[Rendered images with source text]
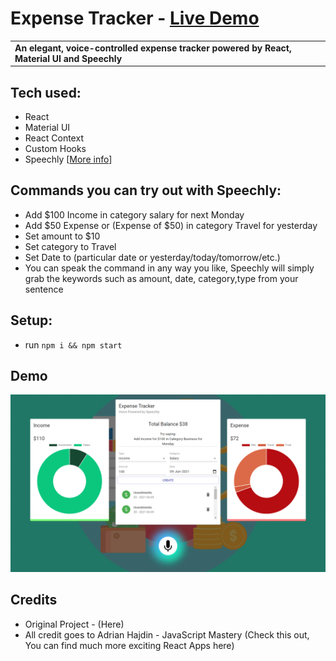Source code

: # Expense Tracker - <a href="https://track-your-expense-with-speechly.netlify.app/" target="_blank">Live Demo</a>

<table>
<tr>
<td>
  <b>An elegant, voice-controlled expense tracker powered by React, Material UI and Speechly</b>
</td>
</tr>
</table>

## Tech used:
- React
- Material UI
- React Context
- Custom Hooks
- Speechly [<a href="https://www.speechly.com/" target="_blank">More info</a>]

## Commands you can try out with Speechly:
- Add $100 Income in category salary for next Monday
- Add $50 Expense or (Expense of $50) in category Travel for yesterday
- Set amount to $10
- Set category to Travel
- Set Date to (particular date or yesterday/today/tomorrow/etc.)
- You can speak the command in any way you like, Speechly will simply grab the keywords such as amount, date, category,type from your sentence

## Setup:

- run <code>npm i && npm start</code>

## Demo 

<img src="./image.png">

## Credits

- Original Project - (<a src="https://github.com/adrianhajdin/speechly_expense_tracker_project">Here</a>)
- All credit goes to Adrian Hajdin - JavaScript Mastery (<a src="https://github.com/adrianhajdin">Check this out, You can find much more exciting React Apps here</a>)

Brief:
Taking the line that contains "- Material UI" as the first, reproduce every line through the end of the entries exactly.

Completed task:
- Material UI
- React Context
- Custom Hooks
- Speechly [<a href="https://www.speechly.com/" target="_blank">More info</a>]

## Commands you can try out with Speechly:
- Add $100 Income in category salary for next Monday
- Add $50 Expense or (Expense of $50) in category Travel for yesterday
- Set amount to $10
- Set category to Travel
- Set Date to (particular date or yesterday/today/tomorrow/etc.)
- You can speak the command in any way you like, Speechly will simply grab the keywords such as amount, date, category,type from your sentence

## Setup:

- run <code>npm i && npm start</code>

## Demo 

<img src="./image.png">

## Credits

- Original Project - (<a src="https://github.com/adrianhajdin/speechly_expense_tracker_project">Here</a>)
- All credit goes to Adrian Hajdin - JavaScript Mastery (<a src="https://github.com/adrianhajdin">Check this out, You can find much more exciting React Apps here</a>)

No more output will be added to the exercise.